[To do]
What do the lines say from the one containing "отечественных нацистов? Каждая" to the end of the records? Restate them word for word, and only those.

[Data provided]
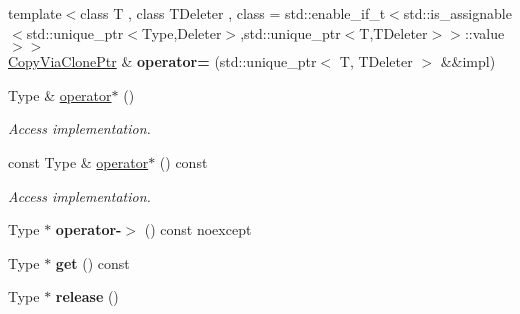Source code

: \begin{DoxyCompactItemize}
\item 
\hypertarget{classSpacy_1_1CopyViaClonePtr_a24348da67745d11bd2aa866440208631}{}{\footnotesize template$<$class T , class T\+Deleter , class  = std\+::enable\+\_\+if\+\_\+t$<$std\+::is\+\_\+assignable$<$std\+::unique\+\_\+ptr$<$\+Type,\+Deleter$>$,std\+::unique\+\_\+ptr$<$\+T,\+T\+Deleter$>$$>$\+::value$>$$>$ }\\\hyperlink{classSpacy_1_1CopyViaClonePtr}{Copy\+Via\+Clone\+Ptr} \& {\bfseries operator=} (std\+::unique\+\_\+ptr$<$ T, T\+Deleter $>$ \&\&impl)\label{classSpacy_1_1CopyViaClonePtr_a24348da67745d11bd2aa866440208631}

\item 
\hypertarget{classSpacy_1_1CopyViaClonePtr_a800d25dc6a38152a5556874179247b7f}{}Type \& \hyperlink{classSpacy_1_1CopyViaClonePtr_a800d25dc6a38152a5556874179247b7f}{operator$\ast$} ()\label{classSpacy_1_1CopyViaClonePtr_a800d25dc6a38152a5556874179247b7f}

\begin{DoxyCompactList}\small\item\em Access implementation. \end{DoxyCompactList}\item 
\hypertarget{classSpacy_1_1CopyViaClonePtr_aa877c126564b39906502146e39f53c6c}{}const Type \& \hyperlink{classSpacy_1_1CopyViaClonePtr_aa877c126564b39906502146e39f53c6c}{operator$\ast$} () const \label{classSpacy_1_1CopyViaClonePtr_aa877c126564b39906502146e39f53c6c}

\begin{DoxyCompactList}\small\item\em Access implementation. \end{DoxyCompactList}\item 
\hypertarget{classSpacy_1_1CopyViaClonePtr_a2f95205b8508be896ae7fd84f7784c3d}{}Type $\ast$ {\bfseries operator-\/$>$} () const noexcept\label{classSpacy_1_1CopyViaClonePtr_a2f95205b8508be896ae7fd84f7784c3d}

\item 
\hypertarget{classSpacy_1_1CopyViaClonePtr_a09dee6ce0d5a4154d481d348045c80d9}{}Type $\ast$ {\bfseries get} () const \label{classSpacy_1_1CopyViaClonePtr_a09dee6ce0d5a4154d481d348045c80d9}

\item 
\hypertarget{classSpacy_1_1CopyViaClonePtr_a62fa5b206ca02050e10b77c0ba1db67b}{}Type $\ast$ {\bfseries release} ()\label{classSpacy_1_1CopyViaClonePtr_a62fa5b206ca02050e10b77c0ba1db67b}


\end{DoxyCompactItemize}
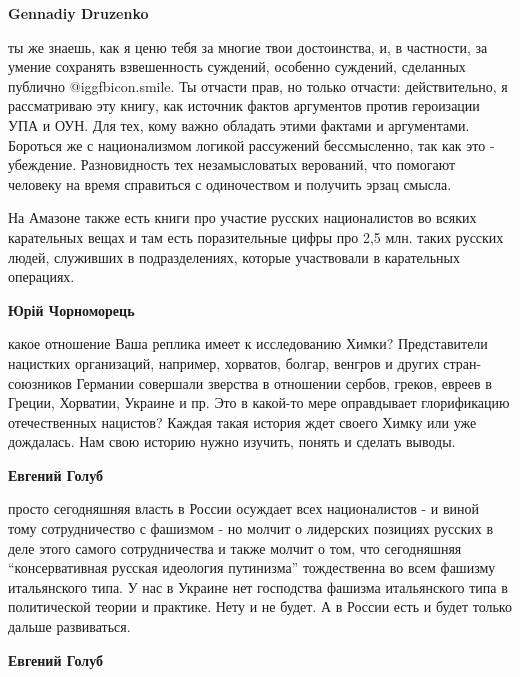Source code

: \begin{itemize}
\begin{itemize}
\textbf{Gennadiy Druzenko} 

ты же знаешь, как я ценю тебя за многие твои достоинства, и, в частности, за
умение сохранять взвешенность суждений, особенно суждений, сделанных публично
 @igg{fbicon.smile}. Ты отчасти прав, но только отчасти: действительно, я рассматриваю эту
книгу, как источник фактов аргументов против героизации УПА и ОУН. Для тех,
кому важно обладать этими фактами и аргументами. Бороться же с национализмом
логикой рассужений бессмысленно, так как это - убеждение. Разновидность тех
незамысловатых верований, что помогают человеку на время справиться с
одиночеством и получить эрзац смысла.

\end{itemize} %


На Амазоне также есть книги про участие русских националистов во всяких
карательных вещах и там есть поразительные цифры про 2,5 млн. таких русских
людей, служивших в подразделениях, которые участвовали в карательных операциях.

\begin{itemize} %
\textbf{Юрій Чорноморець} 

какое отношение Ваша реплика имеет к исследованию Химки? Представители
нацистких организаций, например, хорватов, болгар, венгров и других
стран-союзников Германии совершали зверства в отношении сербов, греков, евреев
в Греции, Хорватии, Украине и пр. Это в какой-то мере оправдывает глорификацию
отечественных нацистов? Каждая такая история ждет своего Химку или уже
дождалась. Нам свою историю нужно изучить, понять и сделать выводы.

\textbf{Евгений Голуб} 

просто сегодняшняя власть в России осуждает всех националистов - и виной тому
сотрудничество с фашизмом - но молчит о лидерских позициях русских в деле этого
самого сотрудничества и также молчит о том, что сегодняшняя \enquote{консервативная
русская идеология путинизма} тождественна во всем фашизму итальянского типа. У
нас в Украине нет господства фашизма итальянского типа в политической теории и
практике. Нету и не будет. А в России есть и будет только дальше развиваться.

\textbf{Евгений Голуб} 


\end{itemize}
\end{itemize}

[Exercise solution]
отечественных нацистов? Каждая такая история ждет своего Химку или уже
дождалась. Нам свою историю нужно изучить, понять и сделать выводы.

\textbf{Евгений Голуб} 

просто сегодняшняя власть в России осуждает всех националистов - и виной тому
сотрудничество с фашизмом - но молчит о лидерских позициях русских в деле этого
самого сотрудничества и также молчит о том, что сегодняшняя \enquote{консервативная
русская идеология путинизма} тождественна во всем фашизму итальянского типа. У
нас в Украине нет господства фашизма итальянского типа в политической теории и
практике. Нету и не будет. А в России есть и будет только дальше развиваться.

\textbf{Евгений Голуб} 


\end{itemize}
\end{itemize}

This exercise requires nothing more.